Afeganistão: Capital dos Errantes

Os refugiados em Portugal e no mundo

Mohammad Ismail

Dados divulgados em junho de 2018 apontam para um novo recorde de população deslocada, 68,5 milhões de pessoas em todo o mundo. Destas mais de 25 milhões de pessoas foram já obrigadas a fugir do próprio país.

Em 2017, o ACNUR (Alto Comissariado das Nações Unidas para os Refugiados) registou o maior aumento de número de refugiados, 2,9 milhões de pessoas cruzaram a fronteira em fuga de conflitos e da guerra, segundo o relatório Tendências Globais 2017.

Este relatório indica que mais de dois terços do fluxo de refugiados têm origem em, apenas, cinco países. A Síria é o país com maior número de refugiados do mundo. O Afeganistão surge em segundo lugar, com 2,6 milhões de refugiados. Seguem-se o Sudão do Sul, Myanmar e Somália.
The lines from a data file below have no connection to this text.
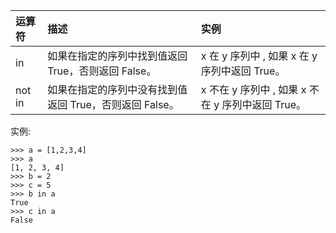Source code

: | 运算符 | 描述 | 实例 |
| :--- | :--- | :--- |
| in | 如果在指定的序列中找到值返回 True，否则返回 False。 | x 在 y 序列中 , 如果 x 在 y 序列中返回 True。 |
| not in | 如果在指定的序列中没有找到值返回 True，否则返回 False。 | x 不在 y 序列中 , 如果 x 不在 y 序列中返回 True。 |

实例:

```
>>> a = [1,2,3,4]
>>> a
[1, 2, 3, 4]
>>> b = 2
>>> c = 5
>>> b in a
True
>>> c in a
False
```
A Turquia continua a ser o país que mais recebe refugiados. Em 2017 acolheu 3,5 milhões de pessoas. De entre os oito países que mais recebem refugiados, apenas um pertence à União Europeia, a Alemanha. O relatório Tendências Globais 2017 revela que 85% dos refugiados continuam a ser maioritariamente acolhidos por países em desenvolvimento; a maioria desses refugiados continua a viver na pobreza.

Em 2017 o número de refugiados afegãos aumentou cinco por cento, sendo hoje a segunda nacionalidade com mais refugiados em todo o mundo. Há 93 países que acolhem afegãos. As maiores comunidades concentram-se no Paquistão (1.392.600) e no Irão (951.100). Na Europa, a maior comunidade é na Alemanha (104.400).
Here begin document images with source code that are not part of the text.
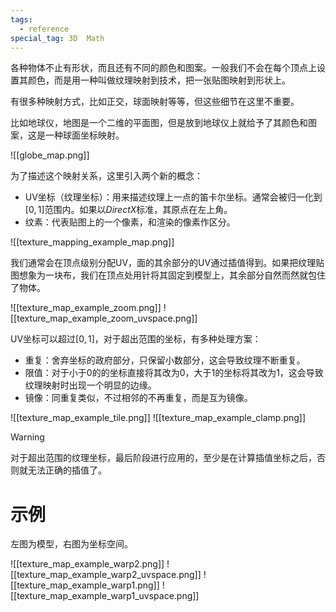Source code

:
 ```yaml
---
tags:
  - reference
special_tag: 3D  Math
---
```

各种物体不止有形状，而且还有不同的颜色和图案。一般我们不会在每个顶点上设置其颜色，而是用一种叫做纹理映射到技术，把一张贴图映射到形状上。

有很多种映射方式，比如正交，球面映射等等，但这些细节在这里不重要。

比如地球仪，地图是一个二维的平面图，但是放到地球仪上就给予了其颜色和图案，这是一种球面坐标映射。

![[globe_map.png]]

为了描述这个映射关系，这里引入两个新的概念：
- UV坐标（纹理坐标）：用来描述纹理上一点的笛卡尔坐标。通常会被归一化到$[0, 1]$范围内。如果以*DirectX*标准，其原点在左上角。
- 纹素：代表贴图上的一个像素，和渲染的像素作区分。

![[texture_mapping_example_map.png]]

我们通常会在顶点级别分配UV，面的其余部分的UV通过插值得到。如果把纹理贴图想象为一块布，我们在顶点处用针将其固定到模型上，其余部分自然而然就包住了物体。

![[texture_map_example_zoom.png]] ![[texture_map_example_zoom_uvspace.png]]

UV坐标可以超过$[0, 1]$，对于超出范围的坐标，有多种处理方案：
- 重复：舍弃坐标的政府部分，只保留小数部分，这会导致纹理不断重复。
- 限值：对于小于0的的坐标直接将其改为0，大于1的坐标将其改为1，这会导致纹理映射时出现一个明显的边缘。
- 镜像：同重复类似，不过相邻的不再重复，而是互为镜像。

 ![[texture_map_example_tile.png]] ![[texture_map_example_clamp.png]]

> [!warning]
> 对于超出范围的纹理坐标，最后阶段进行应用的，至少是在计算插值坐标之后，否则就无法正确的插值了。

# 示例

左图为模型，右图为坐标空间。

![[texture_map_example_warp2.png]] ![[texture_map_example_warp2_uvspace.png]]
![[texture_map_example_warp1.png]] ![[texture_map_example_warp1_uvspace.png]]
Os pedidos de proteção internacional em Portugal, em 2017, aumentaram 19% em relação ao ano anterior. O Serviço de Estrangeiros e Fronteiras (SEF) registou 1 750 pedidos de proteção internacional, dos quais 1009 foram pedidos espontâneos e 741 faziam parte do programa de recolocação europeu.
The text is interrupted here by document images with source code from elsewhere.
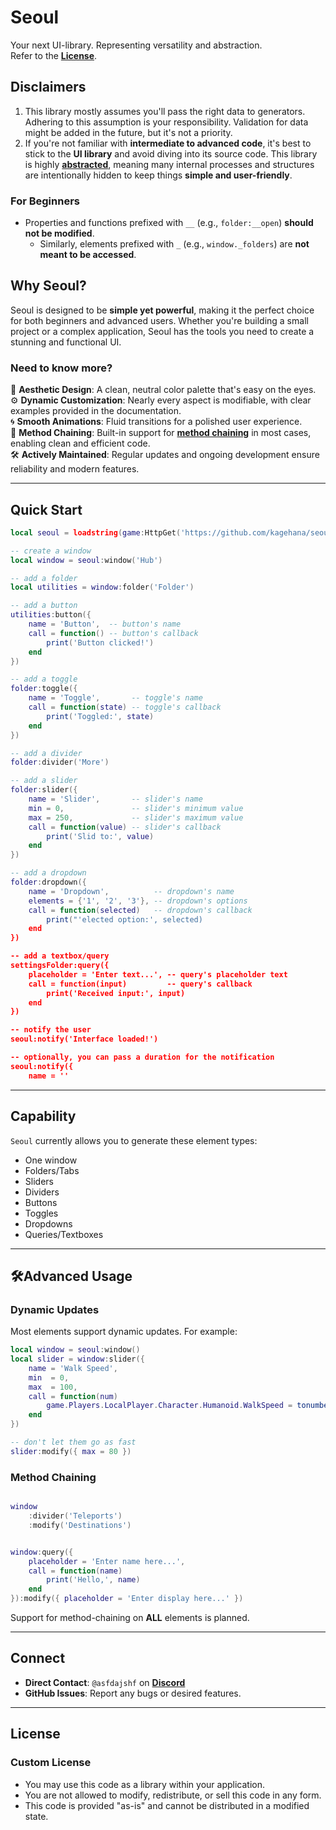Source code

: # **Seoul**  
Your next UI-library. Representing versatility and abstraction. \
Refer to the [**License**]().

## **Disclaimers**
1. This library mostly assumes you'll pass the right data to generators. Adhering to this assumption is your responsibility. Validation for data might be added in the future, but it's not a priority.
2. If you're not familiar with **intermediate to advanced code**, it's best to stick to the **UI library** and avoid diving into its source code. This library is highly [**abstracted**](https://en.wikipedia.org/wiki/Abstraction_(computer_science)), meaning many internal processes and structures are intentionally hidden to keep things **simple and user-friendly**.  

### **For Beginners**  
* Properties and functions prefixed with `__` (e.g., `folder:__open`) **should not be modified**.
    * Similarly, elements prefixed with `_` (e.g., `window._folders`) are **not meant to be accessed**. 

## **Why Seoul?**
Seoul is designed to be **simple yet powerful**, making it the perfect choice for both beginners and advanced users. Whether you're building a small project or a complex application, Seoul has the tools you need to create a stunning and functional UI.

### Need to know more?  
🎨 **Aesthetic Design**: A clean, neutral color palette that's easy on the eyes.  
⚙️ **Dynamic Customization**: Nearly every aspect is modifiable, with clear examples provided in the documentation.  
🌀 **Smooth Animations**: Fluid transitions for a polished user experience.  
🔗 **Method Chaining**: Built-in support for [**method chaining**](https://en.wikipedia.org/wiki/Method_chaining) in most cases, enabling clean and efficient code.  
🛠️ **Actively Maintained**: Regular updates and ongoing development ensure reliability and modern features.  

---

## **Quick Start**
```lua
local seoul = loadstring(game:HttpGet('https://github.com/kagehana/seoul/blob/main/seoul.lua?raw=true'))()

-- create a window
local window = seoul:window('Hub')

-- add a folder
local utilities = window:folder('Folder')

-- add a button
utilities:button({
    name = 'Button',  -- button's name
    call = function() -- button's callback
        print('Button clicked!')
    end
})

-- add a toggle
folder:toggle({
    name = 'Toggle',       -- toggle's name
    call = function(state) -- toggle's callback
        print('Toggled:', state)
    end
})

-- add a divider
folder:divider('More')

-- add a slider
folder:slider({
    name = 'Slider',       -- slider's name
    min = 0,               -- slider's minimum value
    max = 250,             -- slider's maximum value
    call = function(value) -- slider's callback
        print('Slid to:', value)
    end
})

-- add a dropdown
folder:dropdown({
    name = 'Dropdown',          -- dropdown's name
    elements = {'1', '2', '3'}, -- dropdown's options
    call = function(selected)   -- dropdown's callback
        print("'elected option:', selected)
    end
})

-- add a textbox/query
settingsFolder:query({
    placeholder = 'Enter text...', -- query's placeholder text
    call = function(input)         -- query's callback
        print('Received input:', input)
    end
})

-- notify the user
seoul:notify('Interface loaded!')

-- optionally, you can pass a duration for the notification
seoul:notify({
    name = ''
```

---

## **Capability**  
`Seoul` currently allows you to generate these element types:
* One window
* Folders/Tabs
* Sliders
* Dividers
* Buttons
* Toggles
* Dropdowns
* Queries/Textboxes

---

## 🛠**Advanced Usage**  
### Dynamic Updates  
Most elements support dynamic updates. For example:  
```lua
local window = seoul:window()
local slider = window:slider({
    name = 'Walk Speed',
    min  = 0,
    max  = 100,
    call = function(num)
        game.Players.LocalPlayer.Character.Humanoid.WalkSpeed = tonumber(num)
    end
})

-- don't let them go as fast
slider:modify({ max = 80 })
```

### Method Chaining  
```lua

window
    :divider('Teleports')
    :modify('Destinations')


window:query({
    placeholder = 'Enter name here...',
    call = function(name)
        print('Hello,', name)
    end
}):modify({ placeholder = 'Enter display here...' })
```

Support for method-chaining on **ALL** elements is planned.

---

## **Connect** 
- **Direct Contact**: `@asfdajshf` on [**Discord**](https://discord.com/)
- **GitHub Issues**: Report any bugs or desired features.  

---

## **License**  
### Custom License  
- You may use this code as a library within your application.
- You are not allowed to modify, redistribute, or sell this code in any form.
- This code is provided "as-is" and cannot be distributed in a modified state.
Segundo o relatório Rifa 2017, em 2017, foram reconhecidos 119 estatutos de refugiado e concedidos 381 títulos de autorização de residência.

Durante o programa de recolocação da União Europeia, de dezembro de 2015 a março de 2018, Portugal acolheu 1552 refugiados provenientes da Grécia e Itália, vindos da Síria, Eritreia e Iraque.

A estes 1552 somam-se 171 refugiados de nacionalidade síria, sudanesa, eritreia e etíope, vindos de países terceiros - Turquia, Egipto e Marrocos - reinstalados através do Programa Voluntário de Reinstalação do ACNUR. Até outubro de 2019, Portugal comprometeu-se a receber mais 1 010 refugiados.

O trabalho longo que a SIC está a preparar centra-se na temática dos refugiados, em especial nos refugiados oriundos do Afeganistão. De acordo com os dados do Serviço de Estrangeiros e Fronteiras (SEF) existem 50 afegãos a viver em Portugal.

Os refugiados afegãos são a terceira nacionalidade asiática com mais pedidos de proteção internacional feitos no ano de 2017 - 32 pedidos. Esta realidade, quando comparada com a realidade alemã, onde se encontra a maior comunidade da europa, tem uma expressão residual.

A comunidade afegã em Portugal é das mais pequenas da União Europeia. Esta nacionalidade não integra o programa de recolocação europeu, o que faz com que muitos cidadãos afegãos estejam agora em risco de ser deportados para o Afeganistão, um país em guerra desde os finais dos anos 70.